O Instituto do Meio Ambiente de Santa Catarina (IMA) celebra 50 anos de operação de seu laboratório e do Programa de Monitoramento da Balneabilidade no litoral catarinense para garantir a segurança da saúde pública e a preservação ambiental. Criado em 1976, o serviço completa cinco décadas de diagnóstico ininterrupto, consolidando-se como um dos sistemas de análise de águas mais longevos do Brasil. Para marcar a data, o instituto lançou um vídeo institucional que detalha o rigor científico aplicado no controle da qualidade das praias do estado.
Histórico de monitoramento e impacto na saúde pública
De acordo com informações do Instituto do Meio Ambiente de Santa Catarina (IMA), a manutenção deste serviço público por meio século coloca o estado em posição de destaque no cenário nacional. O diagnóstico preciso permite atestar que, historicamente, mais de 70% das praias catarinenses permanecem próprias para o banho. Em áreas de grande fluxo turístico, esse índice chega a atingir 90%, desconsiderando pontos que apresentam problemas crônicos de poluição.
A transparência desses dados é apontada pela instituição como um fator determinante para a economia local, uma vez que atrai turistas com base na confiança sanitária. Além disso, o acervo de dados acumulado desde a década de 1970 serve como base estratégica para a formulação de políticas públicas e para a cobrança de avanços no saneamento básico das cidades costeiras.
Para o presidente do IMA, Josevan Carmo da Cruz Junior, a data reforça o papel social da autarquia. “Nosso objetivo é transformar conhecimento científico em informação acessível à população. Esse monitoramento é fundamental para proteger o litoral catarinense e garantir que moradores e visitantes possam aproveitar as praias com mais segurança, informação e consciência ambiental”, afirma o presidente.
Metodologia científica e parcerias técnicas
O monitoramento atual abrange 260 pontos da costa catarinense e é realizado em parceria com o Corpo de Bombeiros Militar de Santa Catarina (CBMSC).
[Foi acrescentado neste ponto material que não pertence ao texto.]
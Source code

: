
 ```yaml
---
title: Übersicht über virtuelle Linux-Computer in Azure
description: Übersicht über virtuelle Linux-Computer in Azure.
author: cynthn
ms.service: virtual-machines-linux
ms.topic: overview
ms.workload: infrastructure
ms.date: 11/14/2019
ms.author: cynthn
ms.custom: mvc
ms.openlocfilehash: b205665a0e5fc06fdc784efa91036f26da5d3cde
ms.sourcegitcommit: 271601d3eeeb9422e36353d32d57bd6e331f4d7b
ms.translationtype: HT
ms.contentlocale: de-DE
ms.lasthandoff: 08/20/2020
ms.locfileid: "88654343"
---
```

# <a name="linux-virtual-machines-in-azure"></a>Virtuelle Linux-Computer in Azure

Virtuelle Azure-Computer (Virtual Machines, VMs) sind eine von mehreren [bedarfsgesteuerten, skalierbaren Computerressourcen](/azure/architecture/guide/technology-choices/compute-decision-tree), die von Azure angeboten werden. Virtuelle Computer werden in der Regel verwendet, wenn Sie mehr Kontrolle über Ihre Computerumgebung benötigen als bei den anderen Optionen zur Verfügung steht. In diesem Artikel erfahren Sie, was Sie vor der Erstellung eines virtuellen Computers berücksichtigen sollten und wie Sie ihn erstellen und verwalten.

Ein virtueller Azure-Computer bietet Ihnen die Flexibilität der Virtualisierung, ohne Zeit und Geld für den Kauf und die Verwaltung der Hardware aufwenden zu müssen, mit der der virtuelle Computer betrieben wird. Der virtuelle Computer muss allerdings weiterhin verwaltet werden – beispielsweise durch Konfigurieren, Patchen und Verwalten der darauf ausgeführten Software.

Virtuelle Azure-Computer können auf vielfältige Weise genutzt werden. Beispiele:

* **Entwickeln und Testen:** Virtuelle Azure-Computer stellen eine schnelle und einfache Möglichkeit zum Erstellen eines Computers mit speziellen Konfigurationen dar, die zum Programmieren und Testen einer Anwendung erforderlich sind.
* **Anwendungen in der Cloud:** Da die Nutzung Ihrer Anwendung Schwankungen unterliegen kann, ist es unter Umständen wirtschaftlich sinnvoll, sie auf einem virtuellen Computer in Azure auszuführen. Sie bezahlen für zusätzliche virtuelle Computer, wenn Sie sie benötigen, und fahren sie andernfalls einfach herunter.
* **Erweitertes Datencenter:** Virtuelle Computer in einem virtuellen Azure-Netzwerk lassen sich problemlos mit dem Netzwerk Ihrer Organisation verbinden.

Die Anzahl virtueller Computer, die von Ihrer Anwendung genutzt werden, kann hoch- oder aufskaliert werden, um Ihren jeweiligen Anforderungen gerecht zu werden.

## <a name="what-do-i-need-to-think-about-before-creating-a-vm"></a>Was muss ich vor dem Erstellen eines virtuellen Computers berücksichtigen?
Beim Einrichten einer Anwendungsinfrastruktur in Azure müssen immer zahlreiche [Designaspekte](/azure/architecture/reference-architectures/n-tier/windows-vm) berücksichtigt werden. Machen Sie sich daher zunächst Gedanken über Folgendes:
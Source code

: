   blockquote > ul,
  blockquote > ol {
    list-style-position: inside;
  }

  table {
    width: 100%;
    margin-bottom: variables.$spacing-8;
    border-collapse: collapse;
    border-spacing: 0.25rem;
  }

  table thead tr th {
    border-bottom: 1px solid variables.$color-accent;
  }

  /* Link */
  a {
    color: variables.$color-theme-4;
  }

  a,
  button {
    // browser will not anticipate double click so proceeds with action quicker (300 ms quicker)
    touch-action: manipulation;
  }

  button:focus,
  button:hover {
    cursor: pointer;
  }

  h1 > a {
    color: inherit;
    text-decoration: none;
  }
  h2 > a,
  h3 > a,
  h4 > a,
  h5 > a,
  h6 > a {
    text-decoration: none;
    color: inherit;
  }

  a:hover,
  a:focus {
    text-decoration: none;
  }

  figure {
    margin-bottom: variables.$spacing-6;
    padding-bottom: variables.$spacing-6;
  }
O processo envolve desde a coleta de amostras no mar até a análise laboratorial rigorosa para identificar a presença de agentes contaminantes.
Critérios de análise e segurança dos dados
A classificação de um ponto como próprio ou impróprio não depende de um evento isolado, mas de um conjunto de fatores técnicos. Segundo o Gerente de Laboratório e Medições Ambientais do IMA, Marlon Daniel da Silva, o sistema segue as normas do Conselho Nacional do Meio Ambiente (Conama). “A avaliação da balneabilidade não se baseia em uma única coleta. O resultado considera o histórico das últimas cinco análises, o que permite uma classificação mais segura e confiável para orientar a população”, destaca o gerente.
O Diretor de Controle, Passivos e Qualidade Ambiental do IMA, Diego Hemkemeier Silva, ressalta que o novo material audiovisual produzido pelo instituto busca aproximar o cidadão deste processo técnico. “O vídeo mostra de forma clara e acessível todo o processo de monitoramento da balneabilidade. Explicamos desde a coleta das amostras no mar até as análises realizadas no laboratório que determinam se um ponto está próprio ou impróprio para banho”, explica o diretor.
Transparência e conscientização da população
A modernização do serviço é evidenciada pela forma como os dados são disponibilizados ao público. Atualmente, o IMA utiliza placas físicas nas praias e ferramentas digitais, como QR Codes que direcionam os usuários ao site oficial e ao aplicativo CBMSC Cidadão.
Além do fornecimento de laudos técnicos, o instituto promove a campanha “Cuidar do mar começa pelo lar”. A iniciativa busca conscientizar a sociedade de que a qualidade das águas marinhas depende diretamente da gestão correta de resíduos e do tratamento de esgoto nas residências, reforçando que a preservação ambiental é uma responsabilidade compartilhada entre o poder público e a população.